Thursday, November 13, 2014

Cromwell Book Prize to Pitts

The William Nelson Cromwell Foundation awards annually a $5,000 book prize for excellence in scholarship in the field of American Legal History by a junior scholar.  The prize is designed to recognize and promote new work in the field by graduate students, law students, post-doctoral fellows and faculty not yet tenured.  The work may be in any area of American legal history, including constitutional and comparative studies, but scholarship in the colonial and early national periods will receive some preference.  The prize is limited to a first book, wholly or primarily written while the author was untenured.  The William Nelson Cromwell Foundation awards the prize on the recommendation of the Cromwell Prize Advisory Committee of the American Society for Legal History.

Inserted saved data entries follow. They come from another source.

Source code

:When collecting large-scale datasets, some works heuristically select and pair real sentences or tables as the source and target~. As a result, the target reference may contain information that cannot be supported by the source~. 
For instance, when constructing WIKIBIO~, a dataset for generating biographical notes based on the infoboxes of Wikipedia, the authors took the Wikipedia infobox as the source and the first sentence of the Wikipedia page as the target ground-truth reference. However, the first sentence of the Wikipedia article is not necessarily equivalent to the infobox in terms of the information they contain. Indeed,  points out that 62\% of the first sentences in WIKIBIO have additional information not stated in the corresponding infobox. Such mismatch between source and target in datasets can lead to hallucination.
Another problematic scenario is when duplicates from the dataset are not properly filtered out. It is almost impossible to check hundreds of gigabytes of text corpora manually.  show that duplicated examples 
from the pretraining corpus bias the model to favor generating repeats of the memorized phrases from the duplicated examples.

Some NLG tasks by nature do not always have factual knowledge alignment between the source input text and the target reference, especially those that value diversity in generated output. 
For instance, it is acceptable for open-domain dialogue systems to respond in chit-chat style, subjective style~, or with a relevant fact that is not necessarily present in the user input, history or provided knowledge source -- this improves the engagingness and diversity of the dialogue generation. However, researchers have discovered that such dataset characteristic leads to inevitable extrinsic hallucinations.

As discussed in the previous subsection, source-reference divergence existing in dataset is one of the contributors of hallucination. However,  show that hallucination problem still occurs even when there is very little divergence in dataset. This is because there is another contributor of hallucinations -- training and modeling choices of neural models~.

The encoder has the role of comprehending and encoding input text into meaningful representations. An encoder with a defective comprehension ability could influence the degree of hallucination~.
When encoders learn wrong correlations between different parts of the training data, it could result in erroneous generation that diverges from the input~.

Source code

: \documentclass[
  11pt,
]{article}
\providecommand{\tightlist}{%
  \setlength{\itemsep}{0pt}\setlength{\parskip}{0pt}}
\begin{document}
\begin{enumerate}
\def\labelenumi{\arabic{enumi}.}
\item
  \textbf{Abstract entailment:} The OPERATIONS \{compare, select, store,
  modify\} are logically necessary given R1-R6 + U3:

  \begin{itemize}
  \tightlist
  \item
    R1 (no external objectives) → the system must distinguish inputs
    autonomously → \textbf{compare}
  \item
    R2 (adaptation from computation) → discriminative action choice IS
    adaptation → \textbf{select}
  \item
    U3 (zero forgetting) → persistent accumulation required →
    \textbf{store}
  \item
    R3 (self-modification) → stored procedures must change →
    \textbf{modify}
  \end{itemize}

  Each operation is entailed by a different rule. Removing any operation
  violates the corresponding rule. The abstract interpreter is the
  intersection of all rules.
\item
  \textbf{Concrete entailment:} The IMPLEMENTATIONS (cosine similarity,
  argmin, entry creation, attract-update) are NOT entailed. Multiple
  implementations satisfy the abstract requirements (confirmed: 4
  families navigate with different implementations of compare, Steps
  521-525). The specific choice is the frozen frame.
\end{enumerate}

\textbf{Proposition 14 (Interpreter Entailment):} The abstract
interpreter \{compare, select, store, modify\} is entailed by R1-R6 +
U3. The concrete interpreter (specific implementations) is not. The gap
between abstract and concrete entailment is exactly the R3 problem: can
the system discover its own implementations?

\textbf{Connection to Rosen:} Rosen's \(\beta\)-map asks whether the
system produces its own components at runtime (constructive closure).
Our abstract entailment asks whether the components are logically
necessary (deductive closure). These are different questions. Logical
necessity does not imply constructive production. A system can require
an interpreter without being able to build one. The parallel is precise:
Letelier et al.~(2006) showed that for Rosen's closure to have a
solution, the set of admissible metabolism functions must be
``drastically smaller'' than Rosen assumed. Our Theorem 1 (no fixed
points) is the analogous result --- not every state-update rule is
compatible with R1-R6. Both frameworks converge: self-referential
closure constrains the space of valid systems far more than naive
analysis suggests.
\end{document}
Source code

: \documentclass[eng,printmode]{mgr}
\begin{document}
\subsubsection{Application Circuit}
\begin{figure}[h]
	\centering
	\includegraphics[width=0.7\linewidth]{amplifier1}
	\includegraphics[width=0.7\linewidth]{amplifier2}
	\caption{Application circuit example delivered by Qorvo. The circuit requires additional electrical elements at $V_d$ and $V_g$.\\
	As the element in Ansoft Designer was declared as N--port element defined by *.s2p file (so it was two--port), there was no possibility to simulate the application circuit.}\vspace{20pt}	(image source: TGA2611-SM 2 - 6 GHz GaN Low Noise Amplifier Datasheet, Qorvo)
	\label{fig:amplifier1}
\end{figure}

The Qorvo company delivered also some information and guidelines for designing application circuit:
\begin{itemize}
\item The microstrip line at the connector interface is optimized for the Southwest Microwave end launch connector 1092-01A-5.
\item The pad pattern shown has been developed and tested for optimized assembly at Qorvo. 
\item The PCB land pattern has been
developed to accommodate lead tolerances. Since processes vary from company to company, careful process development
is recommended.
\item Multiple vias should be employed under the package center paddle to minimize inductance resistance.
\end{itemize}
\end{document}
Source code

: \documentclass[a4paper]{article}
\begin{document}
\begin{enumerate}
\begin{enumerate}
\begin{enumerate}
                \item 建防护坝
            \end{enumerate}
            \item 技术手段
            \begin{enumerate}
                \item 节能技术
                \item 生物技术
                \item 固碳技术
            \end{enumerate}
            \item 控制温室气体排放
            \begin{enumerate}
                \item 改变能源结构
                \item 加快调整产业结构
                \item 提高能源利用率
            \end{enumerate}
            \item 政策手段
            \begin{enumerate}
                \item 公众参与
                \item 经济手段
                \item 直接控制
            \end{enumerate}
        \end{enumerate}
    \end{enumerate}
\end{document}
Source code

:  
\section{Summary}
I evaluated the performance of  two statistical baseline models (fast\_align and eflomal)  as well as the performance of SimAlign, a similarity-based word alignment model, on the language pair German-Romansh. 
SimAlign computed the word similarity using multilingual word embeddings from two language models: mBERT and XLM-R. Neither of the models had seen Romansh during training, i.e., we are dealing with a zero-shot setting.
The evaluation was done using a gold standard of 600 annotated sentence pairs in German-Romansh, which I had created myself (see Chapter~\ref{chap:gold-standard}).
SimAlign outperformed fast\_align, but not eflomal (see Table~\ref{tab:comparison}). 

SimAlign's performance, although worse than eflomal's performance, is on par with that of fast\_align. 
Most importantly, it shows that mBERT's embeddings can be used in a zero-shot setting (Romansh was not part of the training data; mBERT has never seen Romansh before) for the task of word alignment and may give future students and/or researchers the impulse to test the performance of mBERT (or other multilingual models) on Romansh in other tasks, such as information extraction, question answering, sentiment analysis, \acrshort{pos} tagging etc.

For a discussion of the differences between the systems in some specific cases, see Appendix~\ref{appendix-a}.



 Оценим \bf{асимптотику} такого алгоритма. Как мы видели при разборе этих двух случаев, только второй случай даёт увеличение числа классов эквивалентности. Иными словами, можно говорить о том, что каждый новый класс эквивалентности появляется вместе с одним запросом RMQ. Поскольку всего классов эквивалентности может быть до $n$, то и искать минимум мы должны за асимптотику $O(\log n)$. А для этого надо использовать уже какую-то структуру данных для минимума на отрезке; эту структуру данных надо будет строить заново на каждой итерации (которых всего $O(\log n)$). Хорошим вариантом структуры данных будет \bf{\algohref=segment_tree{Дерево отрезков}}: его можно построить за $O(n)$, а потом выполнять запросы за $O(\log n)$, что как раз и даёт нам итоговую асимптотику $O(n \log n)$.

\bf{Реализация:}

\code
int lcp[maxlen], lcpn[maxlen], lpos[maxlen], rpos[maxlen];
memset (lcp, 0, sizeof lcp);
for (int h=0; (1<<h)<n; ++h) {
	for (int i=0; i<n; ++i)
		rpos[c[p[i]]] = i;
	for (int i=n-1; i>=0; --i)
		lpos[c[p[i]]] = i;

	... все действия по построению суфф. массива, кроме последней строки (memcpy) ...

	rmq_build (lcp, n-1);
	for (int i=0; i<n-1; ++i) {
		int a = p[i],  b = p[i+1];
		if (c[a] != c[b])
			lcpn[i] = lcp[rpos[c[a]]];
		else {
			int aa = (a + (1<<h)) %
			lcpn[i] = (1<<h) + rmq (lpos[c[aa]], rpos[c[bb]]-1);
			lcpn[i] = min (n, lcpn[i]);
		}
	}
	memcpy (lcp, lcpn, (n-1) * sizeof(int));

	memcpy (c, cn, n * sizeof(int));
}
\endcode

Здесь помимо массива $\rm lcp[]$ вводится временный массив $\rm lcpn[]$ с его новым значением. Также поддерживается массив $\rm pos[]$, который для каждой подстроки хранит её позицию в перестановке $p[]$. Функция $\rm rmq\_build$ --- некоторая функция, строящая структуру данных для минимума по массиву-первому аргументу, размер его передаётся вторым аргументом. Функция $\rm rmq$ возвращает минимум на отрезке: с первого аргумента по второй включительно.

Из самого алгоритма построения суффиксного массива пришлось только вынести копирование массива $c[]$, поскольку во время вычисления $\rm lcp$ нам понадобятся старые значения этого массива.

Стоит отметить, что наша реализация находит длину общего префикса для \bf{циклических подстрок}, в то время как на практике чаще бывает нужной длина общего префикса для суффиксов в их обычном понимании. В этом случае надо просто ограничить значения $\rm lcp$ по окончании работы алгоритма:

At the recently concluded annual meeting of the American Society for Legal History, the 2014 Cromwell Book Prize was awarded to Yvonne Pitts, Purdue University, for Family, Law, and Inheritance in America:  A Social and Legal History of Nineteenth-Century Kentucky (Cambridge University Press).  Here, courtesy of H-Law, is the citation:
Yvonne Pitts' Family, Law, and Inheritance in America:  A Social and Legal History of Nineteenth-Century Kentucky uses inheritance law to reveal patterns in law and society, legal history, and women's and gender history.  By combining intensive research in local wills and appellate cases from Kentucky over the course of a century, Pitts combines a close reading of black-letter law with a subtle appreciation of the changing cultural contexts of inheritance in a febrile era of emancipation, rapid economic change, and the expansion of women's roles in politics and society.  By focusing on inheritance cases that center on personal problems and family disputes, Pitts links them to structural changes in law and society.  Her deep research into wills tracks how plain people understood the process of acquiring wealth and the even more problematic process of distributing it, and demonstrates how legal actors (lawyers, judges, courts and legal rules) both channeled individuals' interactions with the law and were in turn changed by those people. In particular, Pitts' focus on the issues of testamentary capacity and free will of individuals reveal the depth and continuity of gender equality in the legal culture, even after rights were granted to women.